I've taken a small break to do some Hsing-I otherwise it's been all Hung-Ga. While I find all martial arts fascinating I really haven't found a need to look outside my chosen art.


----------



## Almost (Nov 14, 2008)

I used to study Karate as a kid but i never got very far but what i did learn i took with me for a while. Now i've been studying Pai Lum for over a year and it really changed my thinking of blocking and fighting. Karate blocks were so hard and straight that it was hard to adapt and think of blocks and angles and such. The transition was odd but well worth it. So really now Pai Lum is all I do and with the depth its more than enough. I don't think i would have time/ want to train in anoy other style for two reasons. 1.) Pai Lum has such a broad range of techniques that i don't feel like i'm missin gout on kicking on punching or grapeling... 2.) You really should aproach each style with a clean slate. To really learn what the style is about a new mind set is need to really get the full experence.

Just my thoughts.


----------



## geezer (Nov 15, 2008)

_


Almost said:



			So really now Pai Lum is all I do and with the depth its more than enough. I don't think i would have time/ want to train in anoy other style for two reasons. 1.) Pai Lum has such a broad range of techniques that i don't feel like i'm missin gout on kicking on punching or grapeling... 
		
Click to expand...

_


Almost said:


> > I started out  in the mid -70's with a simplified or introductory version of Pai Lum taught by David L. Smith of New London, Ct. (If anybody knows where to reach him please PM me). Then I took up Wing Chun in '79 and in '80 began training with GM Leung Ting in his "Wing Tsun" subsystem. I stayed with him for about a dozen years before succumbing to a severe MA burnout. I also began training Combat Escrima with Rene Latosa back in '85. I dropped it all by about '92. Last year I got back into it with my old WT and Escrima brothers. Two of my former students now each have over 25 years experience and have attained master level in WT and Escrima respectively. They eventually separated from their parent associations and just do their own thing, and each is very good. Now they are _my_ teachers as well as my friends.

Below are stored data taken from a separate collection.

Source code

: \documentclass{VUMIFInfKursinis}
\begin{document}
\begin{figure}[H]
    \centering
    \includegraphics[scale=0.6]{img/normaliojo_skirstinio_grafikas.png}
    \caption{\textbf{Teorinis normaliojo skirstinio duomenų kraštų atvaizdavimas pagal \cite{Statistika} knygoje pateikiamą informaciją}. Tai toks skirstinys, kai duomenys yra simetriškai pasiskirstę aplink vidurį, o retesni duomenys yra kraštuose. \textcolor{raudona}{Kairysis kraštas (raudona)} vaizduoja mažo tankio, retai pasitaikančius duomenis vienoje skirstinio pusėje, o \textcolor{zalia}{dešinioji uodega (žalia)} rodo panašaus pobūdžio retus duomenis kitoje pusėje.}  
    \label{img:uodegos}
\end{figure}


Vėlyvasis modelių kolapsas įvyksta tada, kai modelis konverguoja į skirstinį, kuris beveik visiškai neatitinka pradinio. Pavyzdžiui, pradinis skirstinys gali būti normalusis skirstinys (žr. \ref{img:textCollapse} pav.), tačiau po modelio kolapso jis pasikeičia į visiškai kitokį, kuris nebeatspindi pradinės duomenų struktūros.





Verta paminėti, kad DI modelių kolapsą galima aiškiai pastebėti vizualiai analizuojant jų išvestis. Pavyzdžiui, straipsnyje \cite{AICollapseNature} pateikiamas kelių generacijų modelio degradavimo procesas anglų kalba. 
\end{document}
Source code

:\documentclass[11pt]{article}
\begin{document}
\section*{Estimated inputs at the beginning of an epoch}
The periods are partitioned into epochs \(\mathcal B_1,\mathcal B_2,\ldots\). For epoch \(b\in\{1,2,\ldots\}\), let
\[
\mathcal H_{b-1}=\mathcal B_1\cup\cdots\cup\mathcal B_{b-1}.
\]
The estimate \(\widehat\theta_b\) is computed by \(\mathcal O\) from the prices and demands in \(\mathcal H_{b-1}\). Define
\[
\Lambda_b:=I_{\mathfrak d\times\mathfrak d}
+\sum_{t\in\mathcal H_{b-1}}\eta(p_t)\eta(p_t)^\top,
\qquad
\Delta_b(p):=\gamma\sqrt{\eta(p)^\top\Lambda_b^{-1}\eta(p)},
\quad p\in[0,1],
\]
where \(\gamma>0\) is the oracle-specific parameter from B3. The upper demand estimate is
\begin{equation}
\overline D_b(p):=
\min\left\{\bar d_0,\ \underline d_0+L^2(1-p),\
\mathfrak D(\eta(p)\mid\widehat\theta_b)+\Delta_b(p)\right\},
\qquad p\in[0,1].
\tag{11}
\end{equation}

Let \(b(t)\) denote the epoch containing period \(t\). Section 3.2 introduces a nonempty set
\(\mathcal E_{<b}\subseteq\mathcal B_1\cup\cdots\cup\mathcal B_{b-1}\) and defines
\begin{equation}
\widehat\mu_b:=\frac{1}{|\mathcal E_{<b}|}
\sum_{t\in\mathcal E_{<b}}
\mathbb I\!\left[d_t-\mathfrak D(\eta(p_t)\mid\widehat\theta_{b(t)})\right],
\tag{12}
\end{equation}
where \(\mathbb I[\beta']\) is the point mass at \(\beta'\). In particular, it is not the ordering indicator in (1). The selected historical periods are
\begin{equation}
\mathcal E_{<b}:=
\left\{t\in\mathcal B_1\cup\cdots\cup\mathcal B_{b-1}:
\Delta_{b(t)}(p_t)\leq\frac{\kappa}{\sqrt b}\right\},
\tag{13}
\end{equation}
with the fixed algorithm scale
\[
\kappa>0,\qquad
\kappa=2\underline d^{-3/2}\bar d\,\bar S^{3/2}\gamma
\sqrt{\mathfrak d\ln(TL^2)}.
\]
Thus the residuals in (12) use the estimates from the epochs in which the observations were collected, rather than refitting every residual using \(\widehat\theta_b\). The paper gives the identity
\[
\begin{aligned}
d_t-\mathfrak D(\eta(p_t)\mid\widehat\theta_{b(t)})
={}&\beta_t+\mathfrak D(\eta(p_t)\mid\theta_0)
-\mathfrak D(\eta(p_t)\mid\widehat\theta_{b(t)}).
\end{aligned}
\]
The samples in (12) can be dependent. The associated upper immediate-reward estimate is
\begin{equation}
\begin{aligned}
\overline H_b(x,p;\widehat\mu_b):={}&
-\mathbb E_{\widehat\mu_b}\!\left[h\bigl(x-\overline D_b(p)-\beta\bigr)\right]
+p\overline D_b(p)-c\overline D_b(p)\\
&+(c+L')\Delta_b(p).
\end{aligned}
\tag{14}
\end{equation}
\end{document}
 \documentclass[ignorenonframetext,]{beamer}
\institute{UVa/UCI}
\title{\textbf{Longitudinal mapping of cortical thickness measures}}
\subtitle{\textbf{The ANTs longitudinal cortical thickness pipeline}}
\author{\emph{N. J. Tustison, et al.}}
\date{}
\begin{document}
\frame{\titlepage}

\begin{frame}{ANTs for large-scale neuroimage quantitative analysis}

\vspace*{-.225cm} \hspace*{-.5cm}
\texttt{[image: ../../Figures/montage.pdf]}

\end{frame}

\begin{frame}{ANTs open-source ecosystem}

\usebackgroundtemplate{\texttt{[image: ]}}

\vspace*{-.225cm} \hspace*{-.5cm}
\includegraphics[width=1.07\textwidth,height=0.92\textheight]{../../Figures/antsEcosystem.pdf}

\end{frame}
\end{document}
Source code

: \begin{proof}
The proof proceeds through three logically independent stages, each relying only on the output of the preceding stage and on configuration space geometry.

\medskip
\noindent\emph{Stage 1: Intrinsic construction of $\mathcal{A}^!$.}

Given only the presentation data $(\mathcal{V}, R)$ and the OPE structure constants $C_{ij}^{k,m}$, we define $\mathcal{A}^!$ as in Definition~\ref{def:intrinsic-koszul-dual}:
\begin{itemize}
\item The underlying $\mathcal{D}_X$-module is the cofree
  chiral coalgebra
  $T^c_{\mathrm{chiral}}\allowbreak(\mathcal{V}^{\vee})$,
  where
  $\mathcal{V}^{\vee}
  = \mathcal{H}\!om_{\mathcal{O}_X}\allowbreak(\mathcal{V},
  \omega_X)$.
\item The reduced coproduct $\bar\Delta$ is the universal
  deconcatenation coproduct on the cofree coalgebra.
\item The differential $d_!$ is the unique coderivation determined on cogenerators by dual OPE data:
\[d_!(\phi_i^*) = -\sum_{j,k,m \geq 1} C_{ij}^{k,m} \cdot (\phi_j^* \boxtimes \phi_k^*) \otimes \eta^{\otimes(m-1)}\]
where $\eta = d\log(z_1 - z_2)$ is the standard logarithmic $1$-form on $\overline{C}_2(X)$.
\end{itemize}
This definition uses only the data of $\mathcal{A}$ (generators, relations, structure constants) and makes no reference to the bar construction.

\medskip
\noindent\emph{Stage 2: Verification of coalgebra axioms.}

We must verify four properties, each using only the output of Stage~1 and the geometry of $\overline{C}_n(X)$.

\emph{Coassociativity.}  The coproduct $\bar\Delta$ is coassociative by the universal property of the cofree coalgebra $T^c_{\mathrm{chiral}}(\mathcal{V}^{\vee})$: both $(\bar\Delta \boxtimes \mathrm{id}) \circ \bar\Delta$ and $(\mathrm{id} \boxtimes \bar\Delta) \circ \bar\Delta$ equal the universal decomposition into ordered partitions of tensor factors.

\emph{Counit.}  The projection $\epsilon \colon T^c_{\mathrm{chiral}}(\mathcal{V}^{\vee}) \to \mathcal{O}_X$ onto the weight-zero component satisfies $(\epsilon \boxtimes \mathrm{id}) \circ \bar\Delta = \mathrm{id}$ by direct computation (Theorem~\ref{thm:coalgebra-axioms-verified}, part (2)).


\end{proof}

I have kissed politics goodbye, I just train for myself and love what I'm learning.


----------



## sjansen (Nov 16, 2008)

I was told "shame on you" for studying other arts. This only drove me want to do it more. I study my main art and kenpo and kali/silat.


----------



## ChukaSifu2 (Nov 16, 2008)

There's nothing wrong with training other styles as long as your base style is ingrained in you well enough, so as not to hinder your growth by training other styles before you really understand the main principles of your style.
 Otherwise you may find yourself fighting the 2 steps forward, 1 step back with all of your training.


----------



## sjansen (Nov 16, 2008)

ChukaSifu2 said:


> There's nothing wrong with training other styles as long as your base style is ingrained in you well enough, so as not to hinder your growth by training other styles before you really understand the main principles of your style.
> Otherwise you may find yourself fighting the 2 steps forward, 1 step back with all of your training.


 
I totaly agree


----------



## Phoenix44 (Nov 17, 2008)

Tai chi 3 years, and I recently started training in choy lay fut, but I practiced karate for 12 years.


----------



## Ninebird8 (Nov 17, 2008)

All my arts are CMA and "bird derivatives." That means Ying Jow Pai eagle claw, Nine Bird Wudan Shaolin, and Ba Mei southern white crane, with Yang style tai chi thrown in. I have learned these from 3 very different and diverse teachers! ( One is Chinese and now older, one is black but grew up training from age 3-15 in Hong Kong and is fluent in Chinese/Vietnamese as well as English,and a middle aged skinny white guy with incredible fa jing who is the senior of a very famous master from Boston and Taiwan). They all taught me different things over the last 30+ years, but I was always in Chinese arts. However, I also discreetly learned some tae kwon do in the early days from such greats in Texas as Tim Kirby, Ray McCallum, and other seniors of Demetrius Golden Greek Havanas, just learning sparring and kicking techniques from them. My first wife was Filipino, and she taught me kali and espada y espada, since her province of Bisayan is reknowned for female knife fighters. 

I love watching other arts, but trying to perfect my Chinese styles is a life long pursuit and difficult enough. But, I will ask questions of any style where I feel the master is superior! To not do so, is to be close minded and ya might miss something that unifies everything!!!


----------